Servizi Comunali Entrate tributarie ICI IMU Sanzioni
di Martini Lorella
07 Gennaio 2025

 

La normativa italiana
 

Come ben si sa la tassazione degli enti non commerciali è sempre stato un tema “caldo” nel nostro Paese.

In materia di imposte locali, l’art. 7, c.1, lett. i), D.L.vo n. 504/1992 esentava dall’ICI (Imposta Comunale sugli Immobili) gli immobili utilizzati dagli enti non commerciali destinati esclusivamente allo svolgimento di attività assistenziali, previdenziali, sanitarie, didattiche, ricettive, culturali, ricreative e sportive, nonché attività di religione e di culto.
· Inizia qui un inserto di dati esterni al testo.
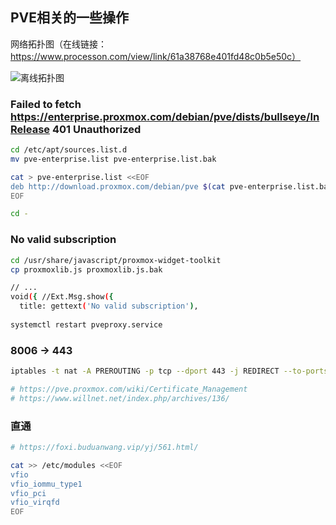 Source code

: PVE相关的一些操作
---------------------------

网络拓扑图（在线链接：https://www.processon.com/view/link/61a38768e401fd48c0b5e50c）

![离线拓扑图](../\assets\pve-server.jpg)





### Failed to fetch https://enterprise.proxmox.com/debian/pve/dists/bullseye/InRelease  401  Unauthorized

```bash
cd /etc/apt/sources.list.d
mv pve-enterprise.list pve-enterprise.list.bak

cat > pve-enterprise.list <<EOF
deb http://download.proxmox.com/debian/pve $(cat pve-enterprise.list.bak | awk '{print $3}') pve-no-subscription
EOF

cd -
```



### No valid subscription

```bash
cd /usr/share/javascript/proxmox-widget-toolkit
cp proxmoxlib.js proxmoxlib.js.bak

// ...
void({ //Ext.Msg.show({
  title: gettext('No valid subscription'),
  
systemctl restart pveproxy.service
```



### 8006 -> 443

```bash
iptables -t nat -A PREROUTING -p tcp --dport 443 -j REDIRECT --to-ports 8006

# https://pve.proxmox.com/wiki/Certificate_Management
# https://www.willnet.net/index.php/archives/136/
```



### 直通

```bash
# https://foxi.buduanwang.vip/yj/561.html/

cat >> /etc/modules <<EOF
vfio
vfio_iommu_type1
vfio_pci
vfio_virqfd
EOF
```

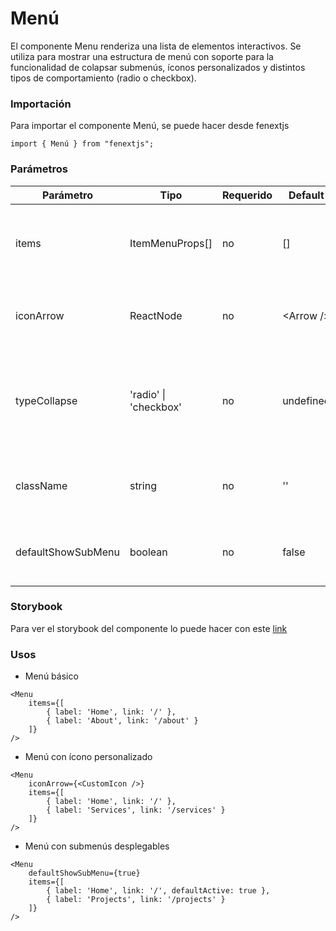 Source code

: # Menú

El componente Menu renderiza una lista de elementos interactivos. Se utiliza para mostrar una estructura de menú con soporte para la funcionalidad de colapsar submenús, íconos personalizados y distintos tipos de comportamiento (radio o checkbox).

### Importación

Para importar el componente Menú, se puede hacer desde fenextjs

```tsx copy
import { Menú } from "fenextjs";
```

### Parámetros

| Parámetro | Tipo | Requerido | Default | Descripcion |
| --------- | ---- | --------- | ------- | ----------- |
| items | ItemMenuProps[] | no | [] | Lista de elementos del menú. Cada uno debe cumplir con la interfaz `ItemMenuProps`. |
| iconArrow | ReactNode | no | \<Arrow /\> | Ícono que se muestra para los elementos colapsables del menú. |
| typeCollapse | 'radio' \| 'checkbox' | no | undefined | Tipo de comportamiento para los elementos colapsables del menú, ya sea radio o checkbox. |
| className | string | no | '' | Clase CSS para personalizar el contenedor principal del menú. |
| defaultShowSubMenu | boolean | no | false | Determina si los submenús deben mostrarse por defecto. |

### Storybook

Para ver el storybook del componente lo puede hacer con este [link](https://fenextjs-component-storybook.vercel.app/?path=/story/header-menu--index)

### Usos

- Menú básico

```tsx copy
<Menu 
    items={[
        { label: 'Home', link: '/' }, 
        { label: 'About', link: '/about' }
    ]} 
/>
```

- Menú con ícono personalizado

```tsx copy
<Menu 
    iconArrow={<CustomIcon />} 
    items={[
        { label: 'Home', link: '/' }, 
        { label: 'Services', link: '/services' }
    ]} 
/>
```

- Menú con submenús desplegables

```tsx copy
<Menu 
    defaultShowSubMenu={true} 
    items={[
        { label: 'Home', link: '/', defaultActive: true }, 
        { label: 'Projects', link: '/projects' }
    ]} 
/>
```

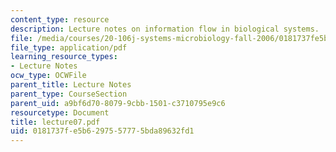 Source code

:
 ```yaml
---
content_type: resource
description: Lecture notes on information flow in biological systems.
file: /media/courses/20-106j-systems-microbiology-fall-2006/0181737fe5b6297557775bda89632fd1_lecture07.pdf
file_type: application/pdf
learning_resource_types:
- Lecture Notes
ocw_type: OCWFile
parent_title: Lecture Notes
parent_type: CourseSection
parent_uid: a9bf6d70-8079-9cbb-1501-c3710795e9c6
resourcetype: Document
title: lecture07.pdf
uid: 0181737f-e5b6-2975-5777-5bda89632fd1
---
```

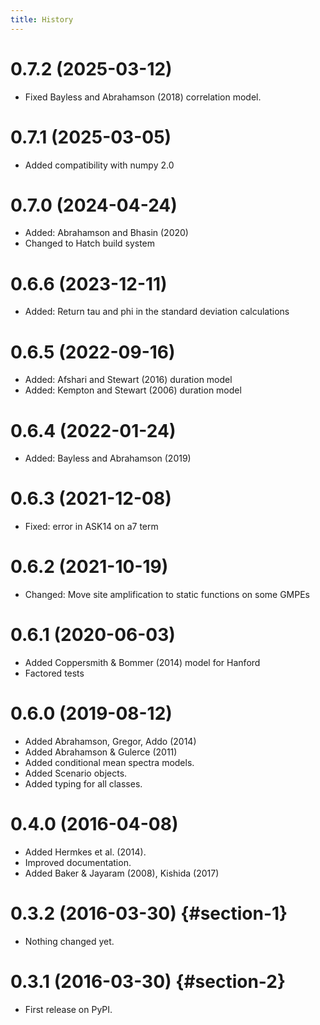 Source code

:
 ```yaml
---
title: History
---
```


# 0.7.2 (2025-03-12)
-   Fixed Bayless and Abrahamson (2018) correlation model.

# 0.7.1 (2025-03-05)

-   Added compatibility with numpy 2.0

# 0.7.0 (2024-04-24)

-   Added: Abrahamson and Bhasin (2020)
-   Changed to Hatch build system

# 0.6.6 (2023-12-11)

-   Added: Return tau and phi in the standard deviation calculations

# 0.6.5 (2022-09-16)

-   Added: Afshari and Stewart (2016) duration model
-   Added: Kempton and Stewart (2006) duration model

# 0.6.4 (2022-01-24)

-   Added: Bayless and Abrahamson (2019)

# 0.6.3 (2021-12-08)

-   Fixed: error in ASK14 on a7 term

# 0.6.2 (2021-10-19)

-   Changed: Move site amplification to static functions on some GMPEs

# 0.6.1 (2020-06-03)

-   Added Coppersmith & Bommer (2014) model for Hanford
-   Factored tests

# 0.6.0 (2019-08-12)

-   Added Abrahamson, Gregor, Addo (2014)
-   Added Abrahamson & Gulerce (2011)
-   Added conditional mean spectra models.
-   Added Scenario objects.
-   Added typing for all classes.

# 0.4.0 (2016-04-08)

-   Added Hermkes et al. (2014).
-   Improved documentation.
-   Added Baker & Jayaram (2008), Kishida (2017)

# 0.3.2 (2016-03-30) {#section-1}

-   Nothing changed yet.

# 0.3.1 (2016-03-30) {#section-2}

-   First release on PyPI.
Ai sensi del comma 2 bis dell’art. 7 del D.L.vo n. 203/2005, la suindicata esenzione doveva applicarsi alle attività indicate anche se di natura commerciale.
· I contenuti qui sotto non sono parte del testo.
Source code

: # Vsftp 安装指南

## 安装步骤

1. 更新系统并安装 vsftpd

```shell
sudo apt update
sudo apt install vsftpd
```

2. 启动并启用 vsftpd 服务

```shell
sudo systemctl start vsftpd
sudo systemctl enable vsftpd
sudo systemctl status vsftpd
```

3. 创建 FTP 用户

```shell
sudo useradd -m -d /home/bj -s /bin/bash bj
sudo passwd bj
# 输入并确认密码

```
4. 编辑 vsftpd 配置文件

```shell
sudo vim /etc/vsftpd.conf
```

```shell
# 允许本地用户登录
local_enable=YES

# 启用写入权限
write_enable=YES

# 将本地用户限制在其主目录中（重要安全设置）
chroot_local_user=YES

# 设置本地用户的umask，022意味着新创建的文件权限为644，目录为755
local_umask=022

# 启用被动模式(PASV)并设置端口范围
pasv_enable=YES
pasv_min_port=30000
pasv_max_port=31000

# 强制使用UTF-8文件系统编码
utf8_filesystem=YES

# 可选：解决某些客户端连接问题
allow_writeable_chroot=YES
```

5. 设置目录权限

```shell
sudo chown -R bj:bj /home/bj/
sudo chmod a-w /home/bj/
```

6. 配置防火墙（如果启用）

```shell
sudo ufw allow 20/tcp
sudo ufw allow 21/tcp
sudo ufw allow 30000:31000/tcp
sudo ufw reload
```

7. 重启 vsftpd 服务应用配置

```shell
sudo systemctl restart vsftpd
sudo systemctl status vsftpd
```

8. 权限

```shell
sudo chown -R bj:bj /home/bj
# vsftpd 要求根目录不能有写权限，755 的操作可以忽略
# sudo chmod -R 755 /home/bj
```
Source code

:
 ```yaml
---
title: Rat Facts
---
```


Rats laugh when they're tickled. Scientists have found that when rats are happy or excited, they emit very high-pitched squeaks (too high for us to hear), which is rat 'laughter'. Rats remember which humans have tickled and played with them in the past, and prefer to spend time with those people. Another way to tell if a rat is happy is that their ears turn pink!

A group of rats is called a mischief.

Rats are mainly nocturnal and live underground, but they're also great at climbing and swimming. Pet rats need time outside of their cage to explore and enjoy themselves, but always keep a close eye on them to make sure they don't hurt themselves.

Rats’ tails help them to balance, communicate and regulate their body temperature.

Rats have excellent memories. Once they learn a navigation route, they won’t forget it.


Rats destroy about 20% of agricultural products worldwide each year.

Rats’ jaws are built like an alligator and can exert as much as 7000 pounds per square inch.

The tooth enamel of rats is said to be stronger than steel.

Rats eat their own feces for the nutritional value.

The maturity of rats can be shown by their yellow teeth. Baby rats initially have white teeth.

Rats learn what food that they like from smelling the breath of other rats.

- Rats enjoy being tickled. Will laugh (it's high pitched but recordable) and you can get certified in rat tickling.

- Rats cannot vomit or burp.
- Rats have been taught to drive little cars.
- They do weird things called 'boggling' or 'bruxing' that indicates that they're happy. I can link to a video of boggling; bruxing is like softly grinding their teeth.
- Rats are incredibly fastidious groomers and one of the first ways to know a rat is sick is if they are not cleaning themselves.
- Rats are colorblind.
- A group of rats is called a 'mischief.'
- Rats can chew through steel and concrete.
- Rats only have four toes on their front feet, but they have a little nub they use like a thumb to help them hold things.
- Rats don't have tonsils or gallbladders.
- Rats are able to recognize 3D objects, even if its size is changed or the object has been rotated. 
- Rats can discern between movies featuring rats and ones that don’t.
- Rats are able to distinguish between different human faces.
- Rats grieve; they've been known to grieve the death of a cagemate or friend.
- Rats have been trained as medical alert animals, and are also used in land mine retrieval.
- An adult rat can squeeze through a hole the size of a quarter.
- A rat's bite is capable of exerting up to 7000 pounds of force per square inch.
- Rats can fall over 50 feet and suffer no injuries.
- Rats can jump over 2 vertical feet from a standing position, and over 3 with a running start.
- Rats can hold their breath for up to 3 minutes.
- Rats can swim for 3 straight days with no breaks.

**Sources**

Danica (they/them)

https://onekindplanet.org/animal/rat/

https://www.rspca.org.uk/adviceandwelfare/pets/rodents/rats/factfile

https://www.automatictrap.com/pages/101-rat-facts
A sua volta, l’art. 39 del D.L. n. 223/2006 precisava che l’esenzione trovava applicazione alla condizione che le attività in questione non avessero esclusivamente natura commerciale.
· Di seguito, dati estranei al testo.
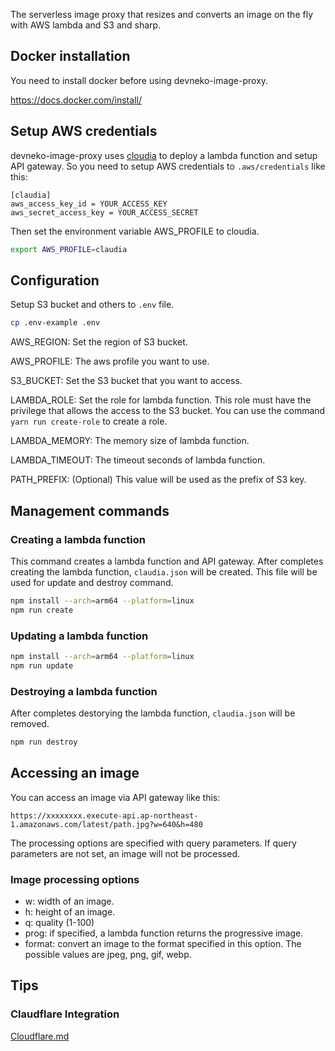 The serverless image proxy that resizes and converts an image on the fly with AWS lambda and S3 and sharp.

## Docker installation

You need to install docker before using devneko-image-proxy.

https://docs.docker.com/install/

## Setup AWS credentials

devneko-image-proxy uses [cloudia](https://github.com/claudiajs/claudia) to deploy a lambda function and setup API gateway.
So you need to setup AWS credentials to `.aws/credentials` like this:

```
[claudia]
aws_access_key_id = YOUR_ACCESS_KEY
aws_secret_access_key = YOUR_ACCESS_SECRET
```

Then set the environment variable AWS_PROFILE to cloudia.

```bash
export AWS_PROFILE=claudia
```

## Configuration

Setup S3 bucket and others to `.env` file.

```bash
cp .env-example .env
```

AWS_REGION:
Set the region of S3 bucket.

AWS_PROFILE:
The aws profile you want to use.

S3_BUCKET:
Set the S3 bucket that you want to access.

LAMBDA_ROLE:
Set the role for lambda function.
This role must have the privilege that allows the access to the S3 bucket.
You can use the command `yarn run create-role` to create a role.

LAMBDA_MEMORY:
The memory size of lambda function.

LAMBDA_TIMEOUT:
The timeout seconds of lambda function.

PATH_PREFIX: (Optional)
This value will be used as the prefix of S3 key.

## Management commands

### Creating a lambda function

This command creates a lambda function and API gateway.
After completes creating the lambda function, `claudia.json` will be created.
This file will be used for update and destroy command.

```bash
npm install --arch=arm64 --platform=linux
npm run create
```

### Updating a lambda function

```bash
npm install --arch=arm64 --platform=linux
npm run update
```

### Destroying a lambda function

After completes destorying the lambda function, `claudia.json` will be removed.

```bash
npm run destroy
```

## Accessing an image

You can access an image via API gateway like this:

```
https://xxxxxxxx.execute-api.ap-northeast-1.amazonaws.com/latest/path.jpg?w=640&h=480
```

The processing options are specified with query parameters.
If query parameters are not set, an image will not be processed.

### Image processing options

 - w: width of an image.
 - h: height of an image.
 - q: quality (1-100)
 - prog: if specified, a lambda function returns the progressive image.
 - format: convert an image to the format specified in this option. The possible values are jpeg, png, gif, webp.

## Tips

### Claudflare Integration

[Cloudflare.md](https://github.com/dotneet/devneko-image-proxy/blob/master/Cloudflare.md)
Dal lato delle imposte sui redditi, l’art. 149 del TUIR accordava un trattamento di favore agli enti ecclesiastici e alle associazioni sportive dilettantistiche.

 


La normativa europea


In ragione dei predetti regimi di tassazione, la Commissione UE ha ricevuto, nel 2006 e nel 2007, numerose denunce che lamentavano sostanzialmente la violazione dell’art. 107 del TFUE (Trattato sul funzionamento dell'Unione europea) da parte della normativa fiscale italiana. La tassazione degli enti non commerciali così come sopra descritta pareva integrare un aiuto di stato che, nell’ordinamento europeo, è in via generale vietato, salvo poche e puntuali eccezioni.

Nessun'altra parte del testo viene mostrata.